PROVIDED DATA below:

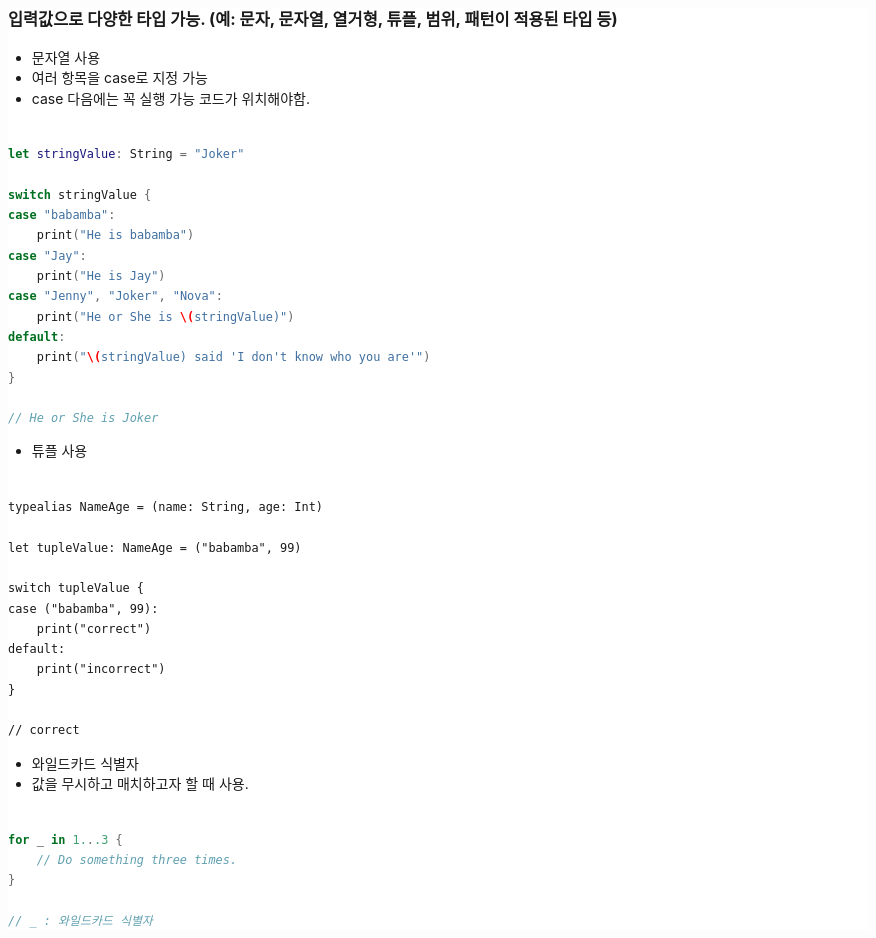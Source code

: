 ### 입력값으로 다양한 타입 가능. (예: 문자, 문자열, 열거형, 튜플, 범위, 패턴이 적용된 타입 등)

* 문자열 사용
 * 여러 항목을 case로 지정 가능
 * case 다음에는 꼭 실행 가능 코드가 위치해야함.

```swift

let stringValue: String = "Joker"

switch stringValue {
case "babamba":
    print("He is babamba")
case "Jay":
    print("He is Jay")
case "Jenny", "Joker", "Nova":
    print("He or She is \(stringValue)")
default:
    print("\(stringValue) said 'I don't know who you are'")
}

// He or She is Joker

```

* 튜플 사용

```switch

typealias NameAge = (name: String, age: Int)

let tupleValue: NameAge = ("babamba", 99)

switch tupleValue {
case ("babamba", 99):
    print("correct")
default:
    print("incorrect")
}

// correct

```

* 와일드카드 식별자
 * 값을 무시하고 매치하고자 할 때 사용.
 
```swift

for _ in 1...3 {
    // Do something three times.
}

// _ : 와일드카드 식별자

```

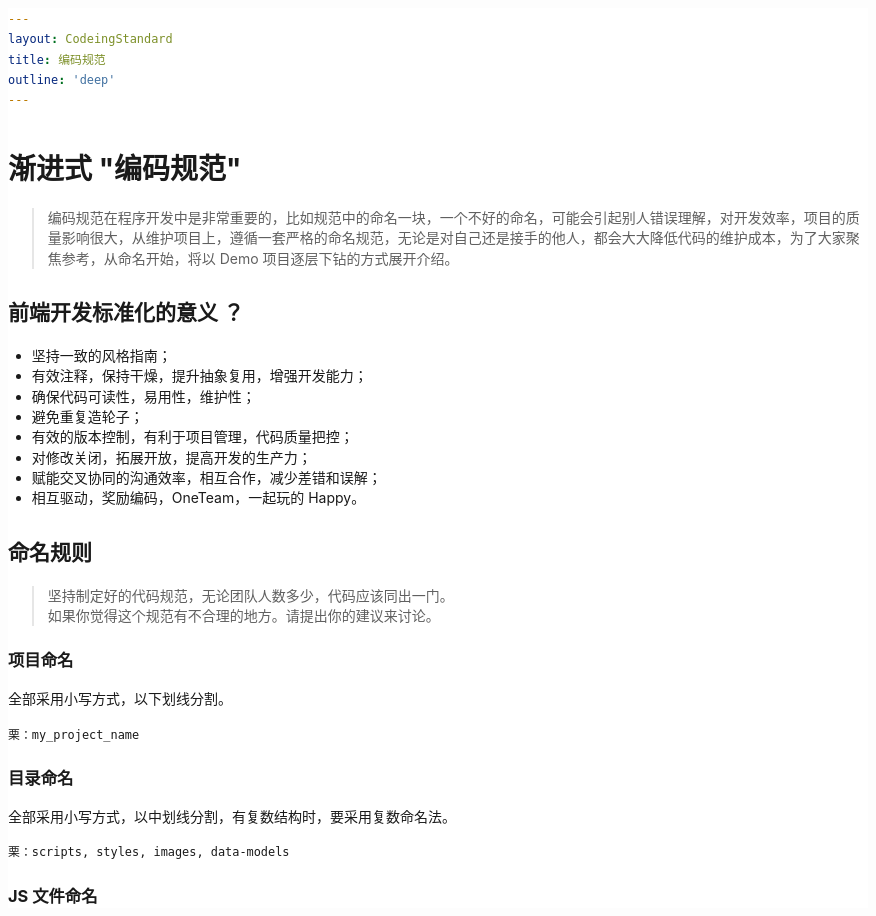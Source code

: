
 ```yaml
---
layout: CodeingStandard
title: 编码规范
outline: 'deep'
---
```


<script setup>

</script>

# 渐进式 "编码规范"

> 编码规范在程序开发中是非常重要的，比如规范中的命名一块，一个不好的命名，可能会引起别人错误理解，对开发效率，项目的质量影响很大，从维护项目上，遵循一套严格的命名规范，无论是对自己还是接手的他人，都会大大降低代码的维护成本，为了大家聚焦参考，从命名开始，将以 Demo 项目逐层下钻的方式展开介绍。

## 前端开发标准化的意义 ？

<ElCard >

- 坚持一致的风格指南；
- 有效注释，保持干燥，提升抽象复用，增强开发能力；
- 确保代码可读性，易用性，维护性；
- 避免重复造轮子；
- 有效的版本控制，有利于项目管理，代码质量把控；
- 对修改关闭，拓展开放，提高开发的生产力；
- 赋能交叉协同的沟通效率，相互合作，减少差错和误解；
- 相互驱动，奖励编码，OneTeam，一起玩的 Happy。

</ElCard>

## 命名规则

> 坚持制定好的代码规范，无论团队人数多少，代码应该同出一门。  
> 如果你觉得这个规范有不合理的地方。请提出你的建议来讨论。

### 项目命名

全部采用小写方式，以下划线分割。

```txt
栗：my_project_name
```

### 目录命名

全部采用小写方式，以中划线分割，有复数结构时，要采用复数命名法。

```txt
栗：scripts, styles, images, data-models
```

### JS 文件命名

End of PROVIDED DATA.

DESCRIPTION OF THE TASK: The lines to reproduce run from the one that contains "- 相互驱动，奖励编码，OneTeam，一起玩的 Happy。" through the last line above; copy them exactly.

OUTPUT OF THE EXERCISE:
- 相互驱动，奖励编码，OneTeam，一起玩的 Happy。

</ElCard>

## 命名规则

> 坚持制定好的代码规范，无论团队人数多少，代码应该同出一门。  
> 如果你觉得这个规范有不合理的地方。请提出你的建议来讨论。

### 项目命名

全部采用小写方式，以下划线分割。

```txt
栗：my_project_name
```

### 目录命名

全部采用小写方式，以中划线分割，有复数结构时，要采用复数命名法。

```txt
栗：scripts, styles, images, data-models
```

### JS 文件命名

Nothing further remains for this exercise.